2013-03-02 08:00:59

Siria: telefonata Obama-Putin per entrambi serve una transizione politica


Fermare le violenze il prima possibile. E’ l’appello congiunto che il presidente americano Obama e il suo omologo russo Putin hanno lanciato dopo un colloquio telefonico. Intanto a due anni dall’inizio della guerra, sono oltre 70mila i morti. L’Onu ha chiesto che si intervenga immediatamente. Benedetta Capelli:RealAudioMP3

Dopo le polemiche tra Stati Uniti e Russia all’indomani del vertice di Roma, ieri i due Paesi si sono avvicinati. In una telefonata Obama e Putin hanno concordato sulla necessità di portare avanti una transizione politica in Siria per mettere fine alle violenze. Entrambi hanno espresso apprezzamento per l’impegno dei rispettivi ministri degli Esteri – Kerry e Lavrov – che stanno lavorando per l’attuazione dell’agenda di Ginevra. Una posizione comune dunque che arriva nel giorno del grido disperato del segretario generale dell’Onu. “Quali atrocità si dovranno verificare perché il mondo intervenga?” così ha detto Ban Ki-moon secondo il quale la soluzione militare della crisi sta portando alla disintegrazione del Paese. Il numero uno delle Nazioni Unite, che ha denunciato l’immobilità del Consiglio di Sicurezza dell’Onu, intravede però uno spiraglio per un dialogo dopo l’apertura del leader dell’opposizione al-Katib ad incontrare i rappresentanti del governo di Damasco. Oggi a Ginevra l’incontro tra Ban ki moon e il mediatore internazionale per la Siria Brahimi. Intanto la situazione umanitaria resta gravissima mentre ieri solo ad Aleppo sono state 83 le vittime della violenza.
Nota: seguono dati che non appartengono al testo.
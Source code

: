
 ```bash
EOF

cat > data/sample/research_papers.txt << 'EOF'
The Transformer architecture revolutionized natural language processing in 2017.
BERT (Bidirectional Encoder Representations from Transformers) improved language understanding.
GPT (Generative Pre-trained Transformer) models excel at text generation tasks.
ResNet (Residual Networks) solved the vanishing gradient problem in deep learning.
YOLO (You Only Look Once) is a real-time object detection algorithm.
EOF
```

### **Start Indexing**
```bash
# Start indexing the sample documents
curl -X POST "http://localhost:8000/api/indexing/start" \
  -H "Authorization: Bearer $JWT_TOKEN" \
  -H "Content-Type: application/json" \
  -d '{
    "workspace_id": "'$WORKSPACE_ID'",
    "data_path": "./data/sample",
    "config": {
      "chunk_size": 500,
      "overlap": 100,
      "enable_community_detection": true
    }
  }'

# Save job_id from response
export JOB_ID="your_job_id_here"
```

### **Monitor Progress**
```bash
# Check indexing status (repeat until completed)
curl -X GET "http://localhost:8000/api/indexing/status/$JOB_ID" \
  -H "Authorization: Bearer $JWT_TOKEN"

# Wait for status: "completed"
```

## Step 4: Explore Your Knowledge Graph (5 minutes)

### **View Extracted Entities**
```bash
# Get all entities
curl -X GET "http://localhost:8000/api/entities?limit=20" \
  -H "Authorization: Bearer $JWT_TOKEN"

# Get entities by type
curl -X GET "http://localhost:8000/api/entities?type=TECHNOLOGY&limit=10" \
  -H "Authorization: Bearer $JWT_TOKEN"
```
Nella telefonata Obama-Putin non si è fatto accenno allo stanziamento, voluto da Washington, di 60 milioni di dollari da destinare ad aiuti umanitari e militari, ma solo ai fini dell’addestramento dei ribelli. Questione che aveva creato il malumore di Mosca. Per un commento Cecilia Seppia ha sentito Luca Gambardella, giornalista esperto dell’area mediorientale per Equilibri.net: RealAudioMP3

R. - Diciamo che si sta creando una vera e propria competizione già da diversi mesi tra gli Stati Uniti e gli altri Paesi occidentali che supportano gli “Amici della Siria” e Paesi come il Qatar o l’Arabia Saudita che - ormai da molto tempo - forniscono armi e carri armati all’opposizione siriana la quale appunto si aspettava un atteggiamento quanto meno simile da parte degli Stati Uniti.

D. - Al Khatib, leader dell’opposizione ha chiesto l’impegno per l’apertura di corridoi umanitari, ha chiesto armi per sostenere i ribelli e ha poi parlato della questione delle armi chimiche come un “finto problema”, una minaccia che non esiste, che però di fatto, resta un deterrente per un intervento internazionale in Siria...

R. - La questione delle armi chimiche è stata comunque provata da diversi video abbastanza attendibili. Anche la questione della deterrenza è abbastanza controversa, nel senso che l’uso di queste armi non convenzionali e l’uccisione di decine di migliaia di civili dovrebbe già di per sé rappresentare una deterrenza, se vogliamo estendere la deterrenza come un motivo valido per poter intervenire. La questione è di opportunità e di interessi. Ci sono diversi interessi che riguardano Siria. Ritengo ch uno dei motivi principali che ha portato a questo stallo sia stato anche la concorrenza portata avanti dai Paesi del Golfo, i quali invece si sono dimostrati molto più pronti rispetto agli Stati Uniti nel fornire direttamente armi ai gruppi armati.